Dataset entries:
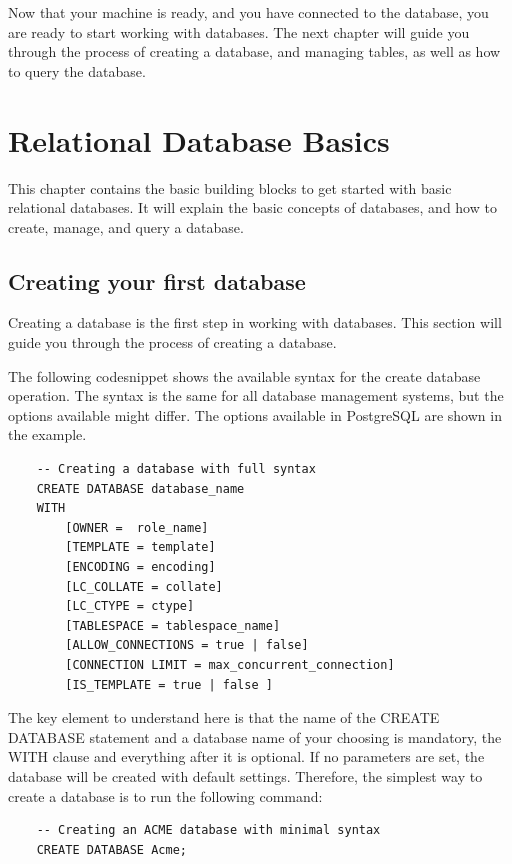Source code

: Now that your machine is ready, and you have connected to the database, you are ready to start working with databases. The next chapter will guide you through the process of creating a database, and managing tables, as well as how to query the database.


\chapter{Relational Database Basics}
\label{chap:relational:relational-database-basics}
This chapter contains the basic building blocks to get started with basic relational databases.
It will explain the basic concepts of databases, and how to create, manage, and query a database.

\section{Creating your first database}
Creating a database is the first step in working with databases. This section will guide you through the process of creating a database. 

The following codesnippet shows the available syntax for the create database operation. The syntax is the same for all database management systems, but the options available might differ. The options available in PostgreSQL are shown in the example.

\begin{verbatim}
    -- Creating a database with full syntax
    CREATE DATABASE database_name
    WITH
        [OWNER =  role_name]
        [TEMPLATE = template]
        [ENCODING = encoding]
        [LC_COLLATE = collate]
        [LC_CTYPE = ctype]
        [TABLESPACE = tablespace_name]
        [ALLOW_CONNECTIONS = true | false]
        [CONNECTION LIMIT = max_concurrent_connection]
        [IS_TEMPLATE = true | false ]
\end{verbatim}

The key element to understand here is that the name of the CREATE DATABASE statement and a database name of your choosing is mandatory, the WITH clause and everything after it is optional. If no parameters are set, the database will be created with default settings. Therefore, the simplest way to create a database is to run the following command:

\begin{verbatim}
    -- Creating an ACME database with minimal syntax
    CREATE DATABASE Acme;
\end{verbatim}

• What you will do:
Return all lines of the data in which the string "This" appears.

• Task solution:
This chapter contains the basic building blocks to get started with basic relational databases.
Creating a database is the first step in working with databases. This section will guide you through the process of creating a database. 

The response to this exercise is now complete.